> **What to produce**:
The reply should hold every record, copied exactly.

> **Materials provided**:
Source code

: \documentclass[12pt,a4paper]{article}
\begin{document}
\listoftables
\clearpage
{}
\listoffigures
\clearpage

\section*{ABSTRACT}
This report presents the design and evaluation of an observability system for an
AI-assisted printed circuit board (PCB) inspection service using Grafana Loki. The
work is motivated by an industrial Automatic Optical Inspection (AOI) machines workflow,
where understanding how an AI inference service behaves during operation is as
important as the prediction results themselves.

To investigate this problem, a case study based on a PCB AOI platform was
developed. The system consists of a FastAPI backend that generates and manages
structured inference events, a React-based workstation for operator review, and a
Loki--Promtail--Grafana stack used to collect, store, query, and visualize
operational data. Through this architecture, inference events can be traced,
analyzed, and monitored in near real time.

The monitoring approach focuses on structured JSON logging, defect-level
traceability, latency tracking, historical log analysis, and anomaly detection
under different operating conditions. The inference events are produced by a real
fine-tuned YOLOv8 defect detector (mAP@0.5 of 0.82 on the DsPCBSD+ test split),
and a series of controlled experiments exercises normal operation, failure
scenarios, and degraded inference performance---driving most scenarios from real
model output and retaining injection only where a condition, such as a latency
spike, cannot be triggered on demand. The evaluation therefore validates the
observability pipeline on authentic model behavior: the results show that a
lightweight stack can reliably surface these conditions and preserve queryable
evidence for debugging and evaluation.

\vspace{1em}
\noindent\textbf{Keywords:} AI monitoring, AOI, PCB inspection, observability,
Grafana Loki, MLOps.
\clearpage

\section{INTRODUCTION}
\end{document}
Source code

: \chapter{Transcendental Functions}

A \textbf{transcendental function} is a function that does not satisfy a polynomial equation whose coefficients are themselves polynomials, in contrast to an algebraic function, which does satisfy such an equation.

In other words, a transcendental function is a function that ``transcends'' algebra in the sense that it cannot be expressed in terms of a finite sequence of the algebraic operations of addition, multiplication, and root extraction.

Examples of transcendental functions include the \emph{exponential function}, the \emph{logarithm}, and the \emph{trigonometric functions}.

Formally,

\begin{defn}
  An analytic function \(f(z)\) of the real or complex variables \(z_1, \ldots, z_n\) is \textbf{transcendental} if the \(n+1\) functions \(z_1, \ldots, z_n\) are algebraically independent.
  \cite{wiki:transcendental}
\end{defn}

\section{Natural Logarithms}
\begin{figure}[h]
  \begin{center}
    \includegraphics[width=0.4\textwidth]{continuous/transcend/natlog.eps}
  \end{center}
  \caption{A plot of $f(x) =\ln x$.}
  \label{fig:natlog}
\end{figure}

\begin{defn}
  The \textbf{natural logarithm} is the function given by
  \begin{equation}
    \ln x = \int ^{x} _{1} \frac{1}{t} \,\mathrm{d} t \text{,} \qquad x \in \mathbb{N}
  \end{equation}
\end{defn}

> **Exercise answer**:
Source code

: \documentclass[12pt,a4paper]{article}
\begin{document}
\listoftables
\clearpage
{}
\listoffigures
\clearpage

\section*{ABSTRACT}
This report presents the design and evaluation of an observability system for an
AI-assisted printed circuit board (PCB) inspection service using Grafana Loki. The
work is motivated by an industrial Automatic Optical Inspection (AOI) machines workflow,
where understanding how an AI inference service behaves during operation is as
important as the prediction results themselves.

To investigate this problem, a case study based on a PCB AOI platform was
developed. The system consists of a FastAPI backend that generates and manages
structured inference events, a React-based workstation for operator review, and a
Loki--Promtail--Grafana stack used to collect, store, query, and visualize
operational data. Through this architecture, inference events can be traced,
analyzed, and monitored in near real time.

The monitoring approach focuses on structured JSON logging, defect-level
traceability, latency tracking, historical log analysis, and anomaly detection
under different operating conditions. The inference events are produced by a real
fine-tuned YOLOv8 defect detector (mAP@0.5 of 0.82 on the DsPCBSD+ test split),
and a series of controlled experiments exercises normal operation, failure
scenarios, and degraded inference performance---driving most scenarios from real
model output and retaining injection only where a condition, such as a latency
spike, cannot be triggered on demand. The evaluation therefore validates the
observability pipeline on authentic model behavior: the results show that a
lightweight stack can reliably surface these conditions and preserve queryable
evidence for debugging and evaluation.

\vspace{1em}
\noindent\textbf{Keywords:} AI monitoring, AOI, PCB inspection, observability,
Grafana Loki, MLOps.
\clearpage

\section{INTRODUCTION}
\end{document}
Source code

: \chapter{Transcendental Functions}

A \textbf{transcendental function} is a function that does not satisfy a polynomial equation whose coefficients are themselves polynomials, in contrast to an algebraic function, which does satisfy such an equation.

In other words, a transcendental function is a function that ``transcends'' algebra in the sense that it cannot be expressed in terms of a finite sequence of the algebraic operations of addition, multiplication, and root extraction.

Examples of transcendental functions include the \emph{exponential function}, the \emph{logarithm}, and the \emph{trigonometric functions}.

Formally,

\begin{defn}
  An analytic function \(f(z)\) of the real or complex variables \(z_1, \ldots, z_n\) is \textbf{transcendental} if the \(n+1\) functions \(z_1, \ldots, z_n\) are algebraically independent.
  \cite{wiki:transcendental}
\end{defn}

\section{Natural Logarithms}
\begin{figure}[h]
  \begin{center}
    \includegraphics[width=0.4\textwidth]{continuous/transcend/natlog.eps}
  \end{center}
  \caption{A plot of $f(x) =\ln x$.}
  \label{fig:natlog}
\end{figure}

\begin{defn}
  The \textbf{natural logarithm} is the function given by
  \begin{equation}
    \ln x = \int ^{x} _{1} \frac{1}{t} \,\mathrm{d} t \text{,} \qquad x \in \mathbb{N}
  \end{equation}
\end{defn}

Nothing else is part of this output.